Find all the lines in the material below with the word "tick", and copy them.

--- EXERCISE INPUTS Enclosed Below ---

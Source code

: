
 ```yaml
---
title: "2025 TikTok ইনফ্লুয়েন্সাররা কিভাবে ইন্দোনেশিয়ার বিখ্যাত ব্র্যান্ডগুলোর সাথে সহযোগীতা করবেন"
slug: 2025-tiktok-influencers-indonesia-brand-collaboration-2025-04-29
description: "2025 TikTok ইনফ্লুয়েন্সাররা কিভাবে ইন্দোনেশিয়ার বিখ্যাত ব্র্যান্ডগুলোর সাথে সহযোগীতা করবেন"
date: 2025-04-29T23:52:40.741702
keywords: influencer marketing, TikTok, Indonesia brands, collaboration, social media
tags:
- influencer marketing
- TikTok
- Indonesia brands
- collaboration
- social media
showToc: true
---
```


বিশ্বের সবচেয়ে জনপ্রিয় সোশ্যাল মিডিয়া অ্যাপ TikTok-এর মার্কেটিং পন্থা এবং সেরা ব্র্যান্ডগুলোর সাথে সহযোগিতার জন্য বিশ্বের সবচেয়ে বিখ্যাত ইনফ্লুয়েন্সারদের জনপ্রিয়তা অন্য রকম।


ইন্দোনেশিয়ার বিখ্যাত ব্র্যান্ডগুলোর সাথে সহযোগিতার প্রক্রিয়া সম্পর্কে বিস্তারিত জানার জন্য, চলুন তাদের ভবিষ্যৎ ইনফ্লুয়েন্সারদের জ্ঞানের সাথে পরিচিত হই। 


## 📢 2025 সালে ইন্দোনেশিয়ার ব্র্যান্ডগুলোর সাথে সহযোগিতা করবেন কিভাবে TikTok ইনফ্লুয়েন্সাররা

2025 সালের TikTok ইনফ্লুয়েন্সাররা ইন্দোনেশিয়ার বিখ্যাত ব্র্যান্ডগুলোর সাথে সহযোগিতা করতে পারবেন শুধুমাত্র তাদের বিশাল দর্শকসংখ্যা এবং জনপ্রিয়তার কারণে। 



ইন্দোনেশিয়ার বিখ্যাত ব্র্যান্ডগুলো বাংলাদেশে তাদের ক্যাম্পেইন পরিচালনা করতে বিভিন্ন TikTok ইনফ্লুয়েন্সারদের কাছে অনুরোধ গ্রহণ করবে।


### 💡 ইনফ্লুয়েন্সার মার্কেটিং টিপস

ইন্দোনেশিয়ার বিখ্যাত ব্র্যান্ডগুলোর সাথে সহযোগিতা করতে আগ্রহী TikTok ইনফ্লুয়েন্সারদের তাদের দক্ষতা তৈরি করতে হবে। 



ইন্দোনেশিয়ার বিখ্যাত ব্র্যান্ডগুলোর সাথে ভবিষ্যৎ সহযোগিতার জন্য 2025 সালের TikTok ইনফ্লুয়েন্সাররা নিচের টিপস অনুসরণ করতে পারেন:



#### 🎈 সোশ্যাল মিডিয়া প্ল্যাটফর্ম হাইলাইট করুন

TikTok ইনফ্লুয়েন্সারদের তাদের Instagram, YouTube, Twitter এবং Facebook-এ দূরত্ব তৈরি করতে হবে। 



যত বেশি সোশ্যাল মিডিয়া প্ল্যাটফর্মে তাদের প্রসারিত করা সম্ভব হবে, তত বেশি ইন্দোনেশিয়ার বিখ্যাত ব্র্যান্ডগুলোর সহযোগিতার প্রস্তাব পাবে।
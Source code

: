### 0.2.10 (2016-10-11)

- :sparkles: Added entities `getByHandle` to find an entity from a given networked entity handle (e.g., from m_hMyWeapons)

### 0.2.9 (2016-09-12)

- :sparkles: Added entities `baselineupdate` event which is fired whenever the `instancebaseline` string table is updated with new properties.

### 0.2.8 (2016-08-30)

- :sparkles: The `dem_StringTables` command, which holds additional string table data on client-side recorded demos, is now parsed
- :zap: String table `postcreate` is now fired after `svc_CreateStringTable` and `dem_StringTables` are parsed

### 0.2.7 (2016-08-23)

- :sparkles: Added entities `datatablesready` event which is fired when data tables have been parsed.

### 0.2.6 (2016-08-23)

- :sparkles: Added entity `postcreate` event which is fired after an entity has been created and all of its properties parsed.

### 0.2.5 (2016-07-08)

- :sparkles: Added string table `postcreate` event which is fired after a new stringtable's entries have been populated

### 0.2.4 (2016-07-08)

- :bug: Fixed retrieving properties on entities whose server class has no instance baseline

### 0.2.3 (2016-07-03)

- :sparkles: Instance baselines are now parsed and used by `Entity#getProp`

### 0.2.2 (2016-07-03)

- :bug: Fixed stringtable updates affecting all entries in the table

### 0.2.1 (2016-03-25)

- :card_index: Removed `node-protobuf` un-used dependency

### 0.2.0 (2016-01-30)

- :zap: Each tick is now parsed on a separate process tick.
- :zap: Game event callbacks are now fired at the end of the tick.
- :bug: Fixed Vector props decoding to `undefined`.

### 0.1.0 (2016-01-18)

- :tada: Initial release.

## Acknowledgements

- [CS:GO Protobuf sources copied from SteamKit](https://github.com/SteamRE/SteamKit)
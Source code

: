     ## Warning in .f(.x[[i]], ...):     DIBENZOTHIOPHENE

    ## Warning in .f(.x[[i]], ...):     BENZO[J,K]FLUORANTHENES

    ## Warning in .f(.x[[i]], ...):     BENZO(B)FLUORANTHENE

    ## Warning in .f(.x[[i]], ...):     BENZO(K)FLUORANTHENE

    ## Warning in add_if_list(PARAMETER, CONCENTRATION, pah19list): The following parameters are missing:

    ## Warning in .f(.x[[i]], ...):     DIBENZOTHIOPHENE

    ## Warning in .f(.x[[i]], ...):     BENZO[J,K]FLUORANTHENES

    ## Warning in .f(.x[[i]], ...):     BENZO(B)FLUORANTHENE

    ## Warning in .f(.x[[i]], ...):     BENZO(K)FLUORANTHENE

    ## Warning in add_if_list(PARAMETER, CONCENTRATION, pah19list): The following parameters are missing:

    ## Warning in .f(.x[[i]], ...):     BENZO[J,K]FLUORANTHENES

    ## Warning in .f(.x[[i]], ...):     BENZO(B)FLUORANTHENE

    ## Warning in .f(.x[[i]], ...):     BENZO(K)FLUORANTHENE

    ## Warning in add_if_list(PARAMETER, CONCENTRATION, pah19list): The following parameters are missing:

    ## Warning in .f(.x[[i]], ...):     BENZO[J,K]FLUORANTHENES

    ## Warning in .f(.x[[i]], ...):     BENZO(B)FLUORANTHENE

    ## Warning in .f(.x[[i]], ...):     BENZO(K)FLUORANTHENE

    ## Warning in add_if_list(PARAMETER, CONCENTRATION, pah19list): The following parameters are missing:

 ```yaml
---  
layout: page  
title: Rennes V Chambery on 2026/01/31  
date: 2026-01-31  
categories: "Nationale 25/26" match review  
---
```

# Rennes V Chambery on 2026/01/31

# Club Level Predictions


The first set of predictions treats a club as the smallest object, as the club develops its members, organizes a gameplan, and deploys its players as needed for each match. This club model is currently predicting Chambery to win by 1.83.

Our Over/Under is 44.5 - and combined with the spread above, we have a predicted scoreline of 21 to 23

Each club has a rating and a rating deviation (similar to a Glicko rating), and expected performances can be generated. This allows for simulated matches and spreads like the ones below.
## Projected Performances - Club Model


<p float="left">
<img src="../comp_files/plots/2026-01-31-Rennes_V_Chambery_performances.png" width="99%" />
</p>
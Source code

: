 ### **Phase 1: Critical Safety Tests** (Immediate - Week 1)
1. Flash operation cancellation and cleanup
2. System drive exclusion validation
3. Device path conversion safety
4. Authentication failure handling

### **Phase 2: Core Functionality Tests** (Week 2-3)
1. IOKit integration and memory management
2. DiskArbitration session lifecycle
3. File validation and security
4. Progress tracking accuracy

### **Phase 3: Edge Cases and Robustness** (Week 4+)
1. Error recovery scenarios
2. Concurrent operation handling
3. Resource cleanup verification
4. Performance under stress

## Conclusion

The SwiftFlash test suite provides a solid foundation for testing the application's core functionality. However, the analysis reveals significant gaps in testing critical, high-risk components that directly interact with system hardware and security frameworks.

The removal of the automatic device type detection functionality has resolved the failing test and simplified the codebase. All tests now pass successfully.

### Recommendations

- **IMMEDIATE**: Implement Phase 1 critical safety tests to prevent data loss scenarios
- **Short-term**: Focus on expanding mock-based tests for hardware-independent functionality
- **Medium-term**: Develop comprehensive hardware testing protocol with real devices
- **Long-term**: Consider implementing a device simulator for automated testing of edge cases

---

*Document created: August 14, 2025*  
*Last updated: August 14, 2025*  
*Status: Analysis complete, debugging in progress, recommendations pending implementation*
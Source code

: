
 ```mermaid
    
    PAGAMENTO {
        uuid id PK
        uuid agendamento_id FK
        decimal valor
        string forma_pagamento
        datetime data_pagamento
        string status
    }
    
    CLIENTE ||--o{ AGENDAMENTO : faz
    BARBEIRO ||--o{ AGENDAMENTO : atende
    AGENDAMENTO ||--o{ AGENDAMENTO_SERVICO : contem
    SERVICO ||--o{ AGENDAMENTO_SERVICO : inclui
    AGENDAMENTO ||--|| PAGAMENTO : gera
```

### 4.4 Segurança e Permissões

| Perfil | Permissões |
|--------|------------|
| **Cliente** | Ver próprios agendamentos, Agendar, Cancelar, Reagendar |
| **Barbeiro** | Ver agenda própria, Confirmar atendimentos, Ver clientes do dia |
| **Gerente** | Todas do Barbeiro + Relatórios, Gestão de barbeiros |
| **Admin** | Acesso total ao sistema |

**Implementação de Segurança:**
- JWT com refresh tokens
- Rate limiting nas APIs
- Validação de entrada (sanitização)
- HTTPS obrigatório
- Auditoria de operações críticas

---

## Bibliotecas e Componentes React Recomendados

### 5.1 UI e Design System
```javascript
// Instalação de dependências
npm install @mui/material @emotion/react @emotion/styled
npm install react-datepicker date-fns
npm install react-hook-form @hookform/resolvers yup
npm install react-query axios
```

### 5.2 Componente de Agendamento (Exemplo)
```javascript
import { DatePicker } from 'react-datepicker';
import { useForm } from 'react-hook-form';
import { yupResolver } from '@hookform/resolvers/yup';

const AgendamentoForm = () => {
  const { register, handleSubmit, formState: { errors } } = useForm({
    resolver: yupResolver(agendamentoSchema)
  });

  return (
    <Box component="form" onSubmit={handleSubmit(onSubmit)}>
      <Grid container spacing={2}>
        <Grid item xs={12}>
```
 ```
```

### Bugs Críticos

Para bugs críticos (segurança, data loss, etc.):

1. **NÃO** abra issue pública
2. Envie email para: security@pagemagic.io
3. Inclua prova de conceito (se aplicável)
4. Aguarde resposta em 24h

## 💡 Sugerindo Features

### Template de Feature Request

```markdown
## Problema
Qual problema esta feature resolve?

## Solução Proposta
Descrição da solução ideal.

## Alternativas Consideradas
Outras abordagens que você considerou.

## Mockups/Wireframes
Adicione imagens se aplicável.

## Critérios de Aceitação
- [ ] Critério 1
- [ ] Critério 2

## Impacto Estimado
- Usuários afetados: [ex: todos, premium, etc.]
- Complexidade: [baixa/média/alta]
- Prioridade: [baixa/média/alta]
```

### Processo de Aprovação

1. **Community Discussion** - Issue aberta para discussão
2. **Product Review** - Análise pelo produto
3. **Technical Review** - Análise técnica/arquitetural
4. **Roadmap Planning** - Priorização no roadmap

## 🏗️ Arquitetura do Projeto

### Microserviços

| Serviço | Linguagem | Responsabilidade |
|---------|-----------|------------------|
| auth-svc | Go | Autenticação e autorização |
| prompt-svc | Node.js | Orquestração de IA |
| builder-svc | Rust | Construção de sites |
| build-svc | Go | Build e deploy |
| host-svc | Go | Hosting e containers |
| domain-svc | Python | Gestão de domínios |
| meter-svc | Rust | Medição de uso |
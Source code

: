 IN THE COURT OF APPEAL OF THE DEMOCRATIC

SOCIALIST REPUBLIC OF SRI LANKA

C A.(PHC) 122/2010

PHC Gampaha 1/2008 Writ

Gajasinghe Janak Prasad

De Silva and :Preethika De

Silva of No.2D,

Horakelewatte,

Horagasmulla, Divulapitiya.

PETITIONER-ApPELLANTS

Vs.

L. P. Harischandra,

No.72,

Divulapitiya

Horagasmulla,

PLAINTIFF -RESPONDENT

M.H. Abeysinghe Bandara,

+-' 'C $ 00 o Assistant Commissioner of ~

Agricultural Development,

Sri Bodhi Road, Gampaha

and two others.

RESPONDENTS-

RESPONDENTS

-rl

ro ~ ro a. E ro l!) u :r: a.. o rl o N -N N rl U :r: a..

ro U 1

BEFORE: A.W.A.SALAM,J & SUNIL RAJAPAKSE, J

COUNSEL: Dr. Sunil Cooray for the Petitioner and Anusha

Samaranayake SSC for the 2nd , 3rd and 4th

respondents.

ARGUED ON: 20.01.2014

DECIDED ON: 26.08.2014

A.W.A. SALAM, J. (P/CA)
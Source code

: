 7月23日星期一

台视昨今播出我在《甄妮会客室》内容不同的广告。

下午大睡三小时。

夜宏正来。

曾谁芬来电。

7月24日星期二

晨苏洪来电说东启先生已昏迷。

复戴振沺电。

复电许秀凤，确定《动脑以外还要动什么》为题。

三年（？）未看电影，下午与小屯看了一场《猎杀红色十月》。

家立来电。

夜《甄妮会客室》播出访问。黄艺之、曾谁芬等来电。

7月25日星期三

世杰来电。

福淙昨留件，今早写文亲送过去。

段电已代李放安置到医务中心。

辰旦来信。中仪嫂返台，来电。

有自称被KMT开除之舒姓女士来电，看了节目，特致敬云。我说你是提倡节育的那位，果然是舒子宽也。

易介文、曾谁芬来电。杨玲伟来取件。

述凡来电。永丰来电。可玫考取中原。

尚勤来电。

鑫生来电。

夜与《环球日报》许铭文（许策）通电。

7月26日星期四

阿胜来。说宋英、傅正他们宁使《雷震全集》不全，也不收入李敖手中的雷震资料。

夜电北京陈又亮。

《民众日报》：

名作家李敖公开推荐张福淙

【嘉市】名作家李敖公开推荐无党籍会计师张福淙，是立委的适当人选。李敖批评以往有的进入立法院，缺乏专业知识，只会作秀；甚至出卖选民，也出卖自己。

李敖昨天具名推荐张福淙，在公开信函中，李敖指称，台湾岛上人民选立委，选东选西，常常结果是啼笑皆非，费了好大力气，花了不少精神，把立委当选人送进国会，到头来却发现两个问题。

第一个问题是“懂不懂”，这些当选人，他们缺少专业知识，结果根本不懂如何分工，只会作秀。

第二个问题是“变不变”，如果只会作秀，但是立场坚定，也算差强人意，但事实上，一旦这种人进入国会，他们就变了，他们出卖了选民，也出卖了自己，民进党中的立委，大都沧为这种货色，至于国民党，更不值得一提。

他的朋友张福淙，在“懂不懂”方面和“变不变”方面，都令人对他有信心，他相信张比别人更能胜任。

--- End of Enclosed EXERCISE INPUTS ---

_ANSWER SECTION:_
- :zap: Each tick is now parsed on a separate process tick.
- :zap: Game event callbacks are now fired at the end of the tick.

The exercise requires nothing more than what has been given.